The ship was divided into first, second, and third classes, or upper, middle, and low classes if you like, and all three suffered losses with the disaster (the low classes the heaviest). Which class will lose the most when this Titanic goes down? The elite have heavily tilted the playing field in their favour, but the middle classes will pay dearly with their car loans and home equity credit ponzis. The poor, who live on shitty calories and cheap booze now but seem to find money for satellite dishes and cellphones, may come out ahead in this with their lack of real estate/investments. That may sound callous but it's less heartbreaking in some ways to start from zero, which is what it looks like most of us will be doing after the financial collapse that is currently being engineered.

I have an Atlantic magazine from last month with Bernanke on the cover. This guy just thrives on being vilified. I get it, I get it. Soft-spoken, chooses his words carefully, neatly trimmed beard, school teacher wife. The guy oozes modesty and humility and his stature only seems to grow with all the hot-headed cranks in Congress and on the blogosphere complaining about his endless money printing and bubble blowing. His pronouncements are staid and professional but have a distinct I-have-a-phd-in-ecomonics-from-Princeton so I know what I'm talking about and F--- you vibe to them. Except Mr. Bernanke has done a total William Shatner and gone where no Fed Chairman has gone before. Namely, since China and other nations have stopped buying bonds from the U.S. treasury, about 1 year or so ago, he has just started buying them himself. Essentially, the U.S. is now buying its own debt off of itself. That's like me sitting at my Kitchen table and writing IOUs to myself to pay my Mastercard bill.

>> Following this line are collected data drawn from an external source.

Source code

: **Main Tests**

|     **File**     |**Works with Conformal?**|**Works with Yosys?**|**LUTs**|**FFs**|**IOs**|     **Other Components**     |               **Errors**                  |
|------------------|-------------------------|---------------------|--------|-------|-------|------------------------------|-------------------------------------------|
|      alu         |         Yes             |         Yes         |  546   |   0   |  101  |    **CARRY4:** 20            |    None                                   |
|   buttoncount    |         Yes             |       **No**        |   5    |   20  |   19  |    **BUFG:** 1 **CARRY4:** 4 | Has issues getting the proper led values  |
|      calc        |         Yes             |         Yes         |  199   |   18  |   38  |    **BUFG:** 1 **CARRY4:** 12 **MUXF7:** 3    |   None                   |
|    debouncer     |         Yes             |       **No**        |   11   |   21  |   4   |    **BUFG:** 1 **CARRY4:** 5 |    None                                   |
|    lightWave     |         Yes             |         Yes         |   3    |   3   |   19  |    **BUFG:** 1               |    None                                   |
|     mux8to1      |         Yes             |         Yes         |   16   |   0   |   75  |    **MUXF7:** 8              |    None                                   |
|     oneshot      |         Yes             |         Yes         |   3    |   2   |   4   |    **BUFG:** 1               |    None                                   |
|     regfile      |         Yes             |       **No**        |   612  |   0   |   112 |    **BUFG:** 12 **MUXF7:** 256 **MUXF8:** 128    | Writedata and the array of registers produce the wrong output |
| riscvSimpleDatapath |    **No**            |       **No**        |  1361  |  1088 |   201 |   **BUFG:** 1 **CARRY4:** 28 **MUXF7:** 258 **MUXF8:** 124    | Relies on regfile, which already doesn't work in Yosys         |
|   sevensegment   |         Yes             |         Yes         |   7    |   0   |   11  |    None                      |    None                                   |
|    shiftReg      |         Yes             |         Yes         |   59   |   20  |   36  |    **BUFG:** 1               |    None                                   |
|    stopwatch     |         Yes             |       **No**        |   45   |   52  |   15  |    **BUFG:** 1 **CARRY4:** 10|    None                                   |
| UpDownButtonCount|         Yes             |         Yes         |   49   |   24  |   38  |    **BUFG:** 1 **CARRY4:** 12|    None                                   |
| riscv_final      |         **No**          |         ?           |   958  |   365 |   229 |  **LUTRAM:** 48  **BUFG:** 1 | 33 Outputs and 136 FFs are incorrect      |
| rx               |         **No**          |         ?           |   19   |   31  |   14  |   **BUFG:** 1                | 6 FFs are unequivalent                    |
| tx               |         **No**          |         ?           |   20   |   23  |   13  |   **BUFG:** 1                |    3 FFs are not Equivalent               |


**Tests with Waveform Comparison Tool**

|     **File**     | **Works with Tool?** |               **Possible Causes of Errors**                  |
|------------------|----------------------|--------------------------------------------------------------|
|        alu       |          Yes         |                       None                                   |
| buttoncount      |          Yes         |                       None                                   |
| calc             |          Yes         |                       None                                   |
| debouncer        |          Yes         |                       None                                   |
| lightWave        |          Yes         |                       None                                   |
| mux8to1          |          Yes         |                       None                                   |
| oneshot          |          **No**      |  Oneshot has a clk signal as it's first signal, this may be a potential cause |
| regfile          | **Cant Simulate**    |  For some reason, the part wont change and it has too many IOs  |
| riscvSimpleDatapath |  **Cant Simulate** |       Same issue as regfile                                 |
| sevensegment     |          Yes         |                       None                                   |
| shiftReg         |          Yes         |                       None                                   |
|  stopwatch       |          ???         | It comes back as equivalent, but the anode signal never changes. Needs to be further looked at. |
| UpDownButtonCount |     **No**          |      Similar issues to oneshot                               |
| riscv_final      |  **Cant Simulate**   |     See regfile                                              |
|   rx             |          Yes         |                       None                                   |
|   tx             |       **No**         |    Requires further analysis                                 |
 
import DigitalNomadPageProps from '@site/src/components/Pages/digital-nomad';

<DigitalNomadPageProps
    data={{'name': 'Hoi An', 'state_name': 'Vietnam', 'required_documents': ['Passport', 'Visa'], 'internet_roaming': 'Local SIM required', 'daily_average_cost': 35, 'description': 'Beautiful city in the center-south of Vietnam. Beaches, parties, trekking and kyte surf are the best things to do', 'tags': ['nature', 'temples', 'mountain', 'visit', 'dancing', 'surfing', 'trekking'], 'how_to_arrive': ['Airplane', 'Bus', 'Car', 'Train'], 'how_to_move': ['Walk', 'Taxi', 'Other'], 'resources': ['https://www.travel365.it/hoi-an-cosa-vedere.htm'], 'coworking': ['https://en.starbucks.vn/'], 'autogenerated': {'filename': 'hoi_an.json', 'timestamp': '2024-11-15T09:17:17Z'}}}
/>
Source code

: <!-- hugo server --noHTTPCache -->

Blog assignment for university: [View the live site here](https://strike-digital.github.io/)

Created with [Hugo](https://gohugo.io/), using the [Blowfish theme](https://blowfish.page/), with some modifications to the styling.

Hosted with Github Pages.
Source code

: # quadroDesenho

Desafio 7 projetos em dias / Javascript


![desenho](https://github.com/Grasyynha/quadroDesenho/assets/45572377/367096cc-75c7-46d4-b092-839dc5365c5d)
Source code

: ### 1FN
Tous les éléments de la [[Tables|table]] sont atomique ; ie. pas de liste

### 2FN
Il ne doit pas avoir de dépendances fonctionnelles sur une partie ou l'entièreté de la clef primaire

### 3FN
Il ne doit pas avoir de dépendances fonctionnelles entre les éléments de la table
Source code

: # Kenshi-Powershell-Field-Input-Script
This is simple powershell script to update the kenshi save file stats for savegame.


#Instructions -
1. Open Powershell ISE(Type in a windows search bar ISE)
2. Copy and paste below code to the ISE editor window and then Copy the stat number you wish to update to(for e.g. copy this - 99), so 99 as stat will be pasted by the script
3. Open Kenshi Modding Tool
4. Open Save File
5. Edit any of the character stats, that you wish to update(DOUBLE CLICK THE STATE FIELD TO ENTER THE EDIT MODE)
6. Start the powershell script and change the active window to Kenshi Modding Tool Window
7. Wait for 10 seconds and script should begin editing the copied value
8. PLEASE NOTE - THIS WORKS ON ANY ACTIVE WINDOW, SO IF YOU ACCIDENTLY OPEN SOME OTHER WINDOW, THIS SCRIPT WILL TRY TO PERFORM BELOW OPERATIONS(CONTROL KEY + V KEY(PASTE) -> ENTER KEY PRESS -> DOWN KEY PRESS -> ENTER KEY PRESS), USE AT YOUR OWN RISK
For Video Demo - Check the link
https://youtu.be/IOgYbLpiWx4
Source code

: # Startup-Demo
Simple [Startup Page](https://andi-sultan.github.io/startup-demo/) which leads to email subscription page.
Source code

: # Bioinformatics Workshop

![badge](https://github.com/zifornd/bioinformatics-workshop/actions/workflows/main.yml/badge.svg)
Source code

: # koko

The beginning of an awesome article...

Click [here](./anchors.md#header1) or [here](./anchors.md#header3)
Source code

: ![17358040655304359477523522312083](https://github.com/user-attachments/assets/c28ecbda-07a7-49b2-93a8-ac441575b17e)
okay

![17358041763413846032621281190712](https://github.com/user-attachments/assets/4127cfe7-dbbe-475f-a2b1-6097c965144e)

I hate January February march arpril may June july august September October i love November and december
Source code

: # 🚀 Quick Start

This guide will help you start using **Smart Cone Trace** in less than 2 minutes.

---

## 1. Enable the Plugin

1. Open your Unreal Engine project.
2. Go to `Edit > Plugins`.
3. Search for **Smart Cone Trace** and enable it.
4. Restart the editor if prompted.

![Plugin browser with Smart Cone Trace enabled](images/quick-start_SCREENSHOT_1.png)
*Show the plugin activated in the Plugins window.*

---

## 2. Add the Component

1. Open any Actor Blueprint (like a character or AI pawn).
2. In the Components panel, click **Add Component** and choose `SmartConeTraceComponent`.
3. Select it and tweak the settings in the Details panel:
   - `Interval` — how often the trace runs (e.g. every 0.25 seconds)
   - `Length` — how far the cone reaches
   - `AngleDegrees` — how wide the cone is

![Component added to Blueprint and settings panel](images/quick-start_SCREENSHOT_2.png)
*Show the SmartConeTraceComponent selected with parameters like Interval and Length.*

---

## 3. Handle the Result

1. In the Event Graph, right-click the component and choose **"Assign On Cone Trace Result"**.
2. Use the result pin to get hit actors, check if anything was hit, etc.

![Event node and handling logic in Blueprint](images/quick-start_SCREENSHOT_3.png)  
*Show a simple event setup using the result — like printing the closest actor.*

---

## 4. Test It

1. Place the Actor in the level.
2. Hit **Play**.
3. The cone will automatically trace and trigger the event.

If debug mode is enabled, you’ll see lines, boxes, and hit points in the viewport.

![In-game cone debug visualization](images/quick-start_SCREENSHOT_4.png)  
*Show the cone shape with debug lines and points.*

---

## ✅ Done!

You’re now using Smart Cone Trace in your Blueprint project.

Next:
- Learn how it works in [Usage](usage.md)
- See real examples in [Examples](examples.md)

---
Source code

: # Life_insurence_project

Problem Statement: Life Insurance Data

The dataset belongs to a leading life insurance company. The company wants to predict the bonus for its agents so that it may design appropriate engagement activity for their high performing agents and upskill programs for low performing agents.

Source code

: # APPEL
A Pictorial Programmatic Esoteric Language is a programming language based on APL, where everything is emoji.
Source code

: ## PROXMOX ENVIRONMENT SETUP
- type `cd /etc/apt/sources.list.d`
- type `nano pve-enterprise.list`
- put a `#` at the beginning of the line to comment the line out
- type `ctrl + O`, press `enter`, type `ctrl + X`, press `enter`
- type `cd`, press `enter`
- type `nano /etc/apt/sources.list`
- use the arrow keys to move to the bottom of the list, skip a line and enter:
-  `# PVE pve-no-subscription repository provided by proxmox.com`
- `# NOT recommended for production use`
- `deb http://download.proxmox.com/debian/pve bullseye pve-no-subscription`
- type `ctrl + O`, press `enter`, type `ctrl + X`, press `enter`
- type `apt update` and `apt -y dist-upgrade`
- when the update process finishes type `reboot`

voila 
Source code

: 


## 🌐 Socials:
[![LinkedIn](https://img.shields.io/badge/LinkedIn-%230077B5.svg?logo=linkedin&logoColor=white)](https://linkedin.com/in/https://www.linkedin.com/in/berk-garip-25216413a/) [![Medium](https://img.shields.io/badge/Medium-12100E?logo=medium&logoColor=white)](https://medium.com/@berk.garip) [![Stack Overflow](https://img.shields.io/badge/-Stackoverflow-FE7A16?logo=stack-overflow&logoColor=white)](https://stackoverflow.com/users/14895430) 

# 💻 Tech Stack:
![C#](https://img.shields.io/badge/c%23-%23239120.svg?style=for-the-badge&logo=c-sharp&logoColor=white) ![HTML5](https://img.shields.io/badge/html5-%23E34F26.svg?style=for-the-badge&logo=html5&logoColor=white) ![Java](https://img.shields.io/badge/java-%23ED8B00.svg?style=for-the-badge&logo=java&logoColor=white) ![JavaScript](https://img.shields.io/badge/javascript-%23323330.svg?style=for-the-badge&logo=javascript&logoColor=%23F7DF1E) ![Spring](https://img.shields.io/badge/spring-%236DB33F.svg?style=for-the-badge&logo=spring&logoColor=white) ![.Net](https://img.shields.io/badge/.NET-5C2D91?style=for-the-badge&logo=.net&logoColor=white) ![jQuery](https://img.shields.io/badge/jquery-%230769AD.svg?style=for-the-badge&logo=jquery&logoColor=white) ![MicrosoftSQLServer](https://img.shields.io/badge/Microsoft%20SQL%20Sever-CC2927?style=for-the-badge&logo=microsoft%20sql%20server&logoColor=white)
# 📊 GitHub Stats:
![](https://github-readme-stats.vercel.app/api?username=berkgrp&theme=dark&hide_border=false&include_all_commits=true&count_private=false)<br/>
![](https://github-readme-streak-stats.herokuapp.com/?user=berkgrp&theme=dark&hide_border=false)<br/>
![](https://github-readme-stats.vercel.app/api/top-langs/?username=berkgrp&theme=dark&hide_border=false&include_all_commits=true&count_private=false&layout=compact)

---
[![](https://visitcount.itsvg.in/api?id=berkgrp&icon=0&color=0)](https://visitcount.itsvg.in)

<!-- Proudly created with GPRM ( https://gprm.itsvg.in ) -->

So don't listen to the mainstream propaganda about this guy being a magician and a genius, hanging onto his every word. I'm sure he's a very nice man and I don't wish to attack him on a personal level. But it is abundantly clear on this Titanic anniversary that he is rearranging the deck chairs on the Titanic. We didn't have a winter in Canada this year so we didn't need to put away deck chairs. And evidently, Bernanke and the world financial system are dealing with some deck chairs of their own. The powers that be seem to think they can just shuffle these in perpetuity.